The Loudness Wars, Tidal and Good Old Fashioned CDs


(Dan Brown) #1

I love the integration of Tidal with my own music collection and have found some great new music via forums, Radio Paradise, this community and Roon’s discovery, all of which I’ve added to my library and playlists that I’ve created. Tidal is certainly a great resource.

There is one fundamental problem with Tidal though.

Having lived through the 80’s, 90’s, 00’s and collected CDs as they were released I’ve come to own and love some great sounding albums. I haven’t got round to ripping them all yet, but I’m getting there.

The other day I remembered the track by Michael Jackson - Black Or White, and thought I’d put it on.

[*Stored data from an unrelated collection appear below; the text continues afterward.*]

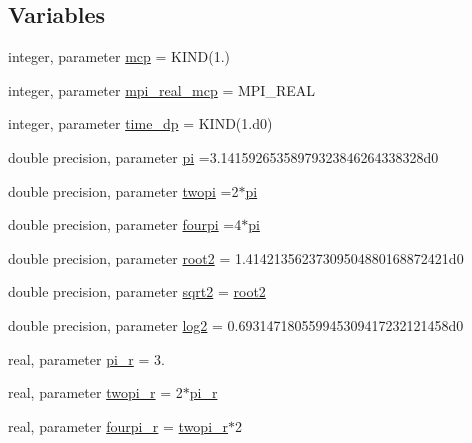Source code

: \subsection*{Variables}
\begin{DoxyCompactItemize}
\item 
integer, parameter \mbox{\hyperlink{namespacesettings_a341fa0fe410054f78630c33e118669bf}{mcp}} = K\+I\+ND(1.)
\item 
integer, parameter \mbox{\hyperlink{namespacesettings_aa6d55f83efe636882451ee1240bf4929}{mpi\+\_\+real\+\_\+mcp}} = M\+P\+I\+\_\+\+R\+E\+AL
\item 
integer, parameter \mbox{\hyperlink{namespacesettings_a3d81f31b9e0eef8de19fb9b016043af7}{time\+\_\+dp}} = K\+I\+ND(1.d0)
\item 
double precision, parameter \mbox{\hyperlink{namespacesettings_a57710b73441b5ec0babcaa48cd333055}{pi}} =3.\+14159265358979323846264338328d0
\item 
double precision, parameter \mbox{\hyperlink{namespacesettings_a22fb9d779d16c940a845d5da795ef6ec}{twopi}} =2$\ast$\mbox{\hyperlink{namespacesettings_a57710b73441b5ec0babcaa48cd333055}{pi}}
\item 
double precision, parameter \mbox{\hyperlink{namespacesettings_ad4683f1ccdfb64cdf9aa5643ce991cd5}{fourpi}} =4$\ast$\mbox{\hyperlink{namespacesettings_a57710b73441b5ec0babcaa48cd333055}{pi}}
\item 
double precision, parameter \mbox{\hyperlink{namespacesettings_a54504c6d9151b9990bf3f15deeaa139b}{root2}} = 1.\+41421356237309504880168872421d0
\item 
double precision, parameter \mbox{\hyperlink{namespacesettings_a46452645879c3ed6edc6b31e79786d63}{sqrt2}} = \mbox{\hyperlink{namespacesettings_a54504c6d9151b9990bf3f15deeaa139b}{root2}}
\item 
double precision, parameter \mbox{\hyperlink{namespacesettings_a9020a6ca0bbe74043ff8103f9f8ece1d}{log2}} = 0.\+693147180559945309417232121458d0
\item 
real, parameter \mbox{\hyperlink{namespacesettings_a6fe3b2dcac06d9e51592e885f64ace1d}{pi\+\_\+r}} = 3.
\item 
real, parameter \mbox{\hyperlink{namespacesettings_a87b6f8cb970e358fc23b950e8db62257}{twopi\+\_\+r}} = 2$\ast$\mbox{\hyperlink{namespacesettings_a6fe3b2dcac06d9e51592e885f64ace1d}{pi\+\_\+r}}
\item 
real, parameter \mbox{\hyperlink{namespacesettings_a84f03a75cdf655bea4a1568443921c37}{fourpi\+\_\+r}} = \mbox{\hyperlink{namespacesettings_a87b6f8cb970e358fc23b950e8db62257}{twopi\+\_\+r}}$\ast$2

\end{DoxyCompactItemize}
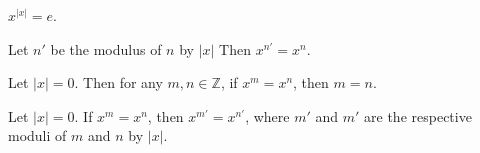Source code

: \begin{theorem}
    \label{theorem : gpow_order_zero}
    \leanok
    $x^{|x|} = e$.
\end{theorem}

\begin{theorem}
    \label{theorem : gpow_mod_order}
    Let $n'$ be the modulus of $n$ by $|x|$ Then $x^{n'} = x^n$.
\end{theorem}

\begin{theorem}
    \label{theorem : gpow_inj_of_order_zero}
    Let $|x| = 0$. Then for any $m,n \in \mathbb{Z}$, if $x^m = x^n$, then $m = n$.
\end{theorem}

\begin{theorem}
    \label{theorem : mod_order_eq_of_gpow_eq}
    Let $|x| = 0$. If $x^m = x^n$, then $x^{m'} = x^{n'}$, where $m'$ and $m'$ are the respective moduli of $m$ and $n$ by $|x|$.
\end{theorem}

I remember, back in the early 90’s playing the second half of that CD (Dangerous) over and over in my University Digs on my old Marantz CD Player, Mission 760 Speakers and Kenwood KA 3020 amp. It sounded pretty special as I recalled. (Never liked the first half of that album, but… hey ho)

As I hadn’t got round to ripping it from my collection, I just added the Tidal version to my library and sat back and played it from Track 8 as I always used to.

What I was presented with was unfortunately lacking somewhat and left me cold. I skipped through the tracks to the end and thought… oh well… my system is much more revealing now, it’s showing that what I thought was a well recorded CD in the 90’s falls short today.

However… I then thought… I’ve fallen into this trap before… The version on Tidal, is most likely a newer - ‘remastered’ version.

I immediately grabbed my dusty 1991 CD off the shelf and ripped it. Stuck it on… what a difference!! Dynamic, more realistic, more engaging… just better! How I remembered it!

As I say… I’ve had this happen before… I once downloaded a SACD version of Thriller and was unimpressed. This was an album I’d originally enjoyed on Cassette, then CD when it came out, however, unfortunately it was stolen from one of the houses I was staying in at University and I didn’t replace it until 2001, but I replaced it with the ‘Special Edition’ CD that had just come out.
I played it a bit, but wasn’t impressed or ‘engaged’ with that either. The SACD version was slightly better, but still not how i remembered it.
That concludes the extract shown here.